A second part of the strategy is a “concurrent coding process” that promotes real-time collaboration between the CDI team and coders while the AMI patient is still in the hospital. This process, Rose explains, is designed to “break down the silos” that typically exist between hospital personnel responsible for coding, documentation and billing and the clinicians so that everyone is essentially on the same page.
As Goyal with Emory Healthcare, which launched last year its own clinical documentation improvement program, puts it, “The coders can really help us by notifying the providers if they see inconsistencies so that we can correct the documentation. And it needs to be done real time so we’re not trying to adjudicate this after the bills have been submitted.”

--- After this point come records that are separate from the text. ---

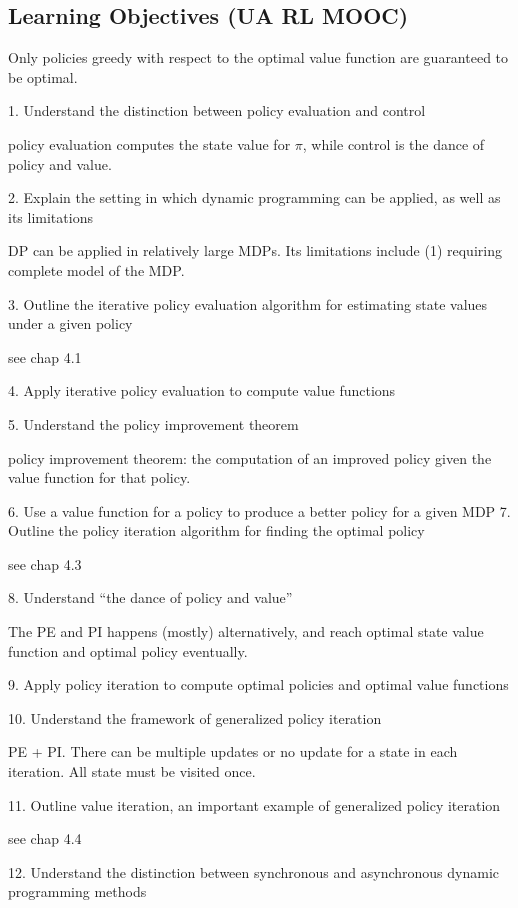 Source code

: \documentclass[sutton_barto_notes.tex]{subfiles}
\begin{document}
\newpage
\subsection{Learning Objectives (UA RL MOOC)}

Only policies greedy with respect to the optimal value function are guaranteed to be optimal.

1. Understand the distinction between policy evaluation and control

policy evaluation computes the state value for $\pi$, while control is the dance of policy and value.

2. Explain the setting in which dynamic programming can be applied, as well as its limitations

DP can be applied in relatively large MDPs. Its limitations include (1) requiring complete model of the MDP.

3. Outline the iterative policy evaluation algorithm for estimating state values under a given policy

see chap 4.1

4. Apply iterative policy evaluation to compute value functions

5. Understand the policy improvement theorem

policy improvement theorem: the computation of an improved policy given the value function for that policy.

6. Use a value function for a policy to produce a better policy for a given MDP
7. Outline the policy iteration algorithm for finding the optimal policy

see chap 4.3

8. Understand “the dance of policy and value”

The PE and PI happens (mostly) alternatively, and reach optimal state value function and optimal policy eventually.

9. Apply policy iteration to compute optimal policies and optimal value functions

10. Understand the framework of generalized policy iteration

PE + PI. There can be multiple updates or no update for a state in each iteration. All state must be visited once.

11. Outline value iteration, an important example of generalized policy iteration

see chap 4.4

12. Understand the distinction between synchronous and asynchronous dynamic programming methods
\end{document}
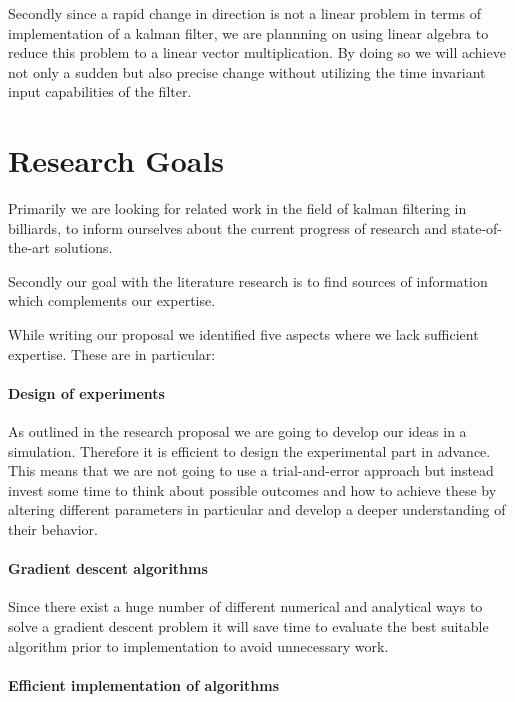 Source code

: \documentclass[titlepage, a4paper, 11pt]{scrartcl}
\begin{document}
    Secondly since a rapid change in direction is not a linear problem in terms of implementation of a kalman filter, we are plannning on using linear algebra to reduce this problem 
    to a linear vector multiplication. By doing so we will achieve not only a sudden but also precise change without utilizing the time invariant input capabilities of the filter.

    \section{Research Goals}

    Primarily we are looking for related work in the field of kalman filtering in billiards, to inform ourselves about the current progress of research and state-of-the-art solutions.

    Secondly our goal with the literature research is to find sources of information which complements our expertise. 

    While writing our proposal we identified five aspects where we lack sufficient expertise.
    These are in particular:

        \paragraph{Design of experiments}

        As outlined in the research proposal we are going to develop our ideas in a simulation. Therefore it is efficient to design the experimental part in advance.
        This means that we are not going to use a trial-and-error approach but instead invest some time to think about possible outcomes and how to achieve these by 
        altering different parameters in particular and develop a deeper understanding of their behavior.

        \paragraph{Gradient descent algorithms}

        Since there exist a huge number of different numerical and analytical ways to solve a gradient descent problem it will save time to evaluate the best
        suitable algorithm prior to implementation to avoid unnecessary work.

        \paragraph{Efficient implementation of algorithms}
\end{document}
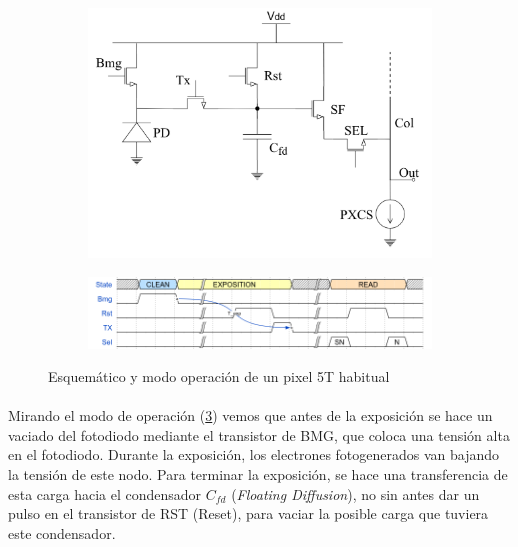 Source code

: \begin{figure}[h]
	\centering
	\begin{subfigure}{0.6\textwidth}
		\includegraphics[width=\textwidth]{img/pixel_5T.png}
		\caption{}
		\label{fig:pixel}
	\end{subfigure}

	\begin{subfigure}{\textwidth}
		\includegraphics[width=\textwidth]{img/pixel_wave.png}
		\caption{}
		\label{fig:pixel_op}
	\end{subfigure}
	\caption{Esquemático y modo operación de un pixel 5T habitual}
\end{figure}

\paragraph{}
Mirando el modo de operación (\ref{fig:pixel_op}) vemos que antes de la exposición se hace un vaciado del
fotodiodo mediante el transistor de BMG, que coloca una tensión alta en el fotodiodo.
Durante la exposición, los electrones fotogenerados van bajando la tensión de este
nodo. Para terminar la exposición, se hace una transferencia de esta carga hacia
el condensador $C_{fd}$ (\textit{Floating Diffusion}), no sin antes dar un pulso
en el transistor de RST (Reset), para vaciar la posible carga que tuviera este condensador.

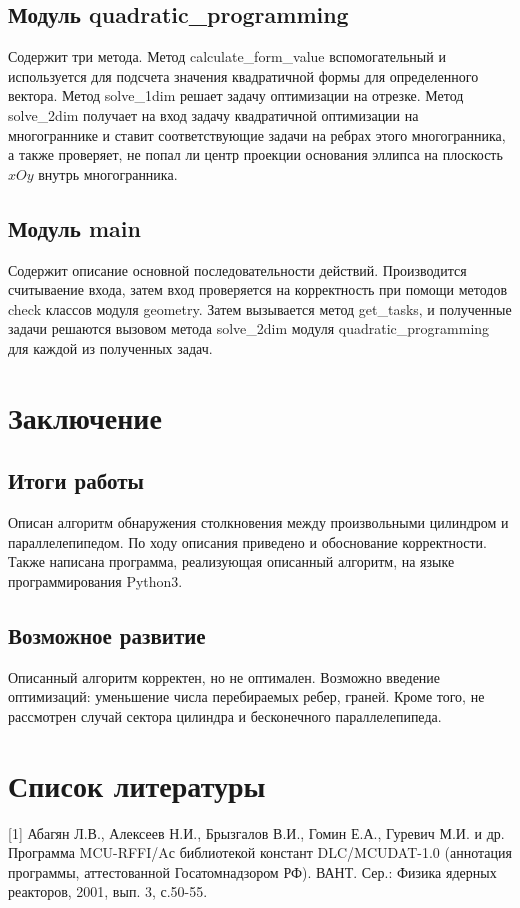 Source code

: \documentclass[pdftex,ptm,12pt,a4paper]{report}
\begin{document}
\section{Модуль quadratic\_programming}
Содержит три метода.
Метод calculate\_form\_value вспомогательный и используется для подсчета значения квадратичной формы для определенного вектора.
Метод solve\_1dim решает задачу оптимизации на отрезке.
Метод solve\_2dim получает на вход задачу квадратичной оптимизации на многограннике
и ставит соответствующие задачи на ребрах этого многогранника, а также проверяет, не попал ли центр проекции основания эллипса
на плоскость $xOy$ внутрь многогранника.

\section{Модуль main}
Содержит описание основной последовательности действий.
Производится считываение входа, затем вход проверяется на корректность при помощи
методов check классов модуля geometry.
Затем вызывается метод get\_tasks, и полученные задачи решаются вызовом метода solve\_2dim
модуля quadratic\_programming для каждой из полученных задач.


\chapter{Заключение}
\section{Итоги работы}
  Описан алгоритм обнаружения столкновения между произвольными цилиндром и параллелепипедом.
  По ходу описания приведено и обоснование корректности.
  Также написана программа, реализующая описанный алгоритм, на языке программирования Python3.
\section{Возможное развитие}
  Описанный алгоритм корректен, но не оптимален.
  Возможно введение оптимизаций: уменьшение числа перебираемых ребер, граней.
  Кроме того, не рассмотрен случай сектора цилиндра и бесконечного параллелепипеда.
\clearpage

\chapter{Список литературы}
[1] Абагян Л.В., Алексеев Н.И., Брызгалов В.И., Гомин Е.А., Гуревич М.И. и др. Программа MCU-RFFI/Aс библиотекой констант DLC/MCUDAT-1.0 (аннотация
 программы, аттестованной Госатомнадзором РФ). ВАНТ. Сер.: Физика ядерных реакторов, 2001, вып. 3, с.50-55.
\end{document}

For both Emory and Sanger, their CDI investments are already paying dividends in the form of continuously improving their observed-to-expected (O/E) mortality ratios for AMI. (For Sanger, the O/E ratio fell from 0.79 in 2015, to 0.66 in 2016, to 0.53 through September 2017.) At the same time, new sensitivity to documentation has opened the door to other improvements that are helping to raise the quality of care for heart patients. Hospitalists and internal medicine providers at Sanger/Atrium, for example, are now tightly linked to the effort to improve AMI mortality, and an AMI continuum of care has been developed to catalog all clinical activities that need to take place around the patient.
“We think this is a logical approach,” says Rose, “that requires many who haven’t customarily worked together to find new ways to become part of a cohesive team.”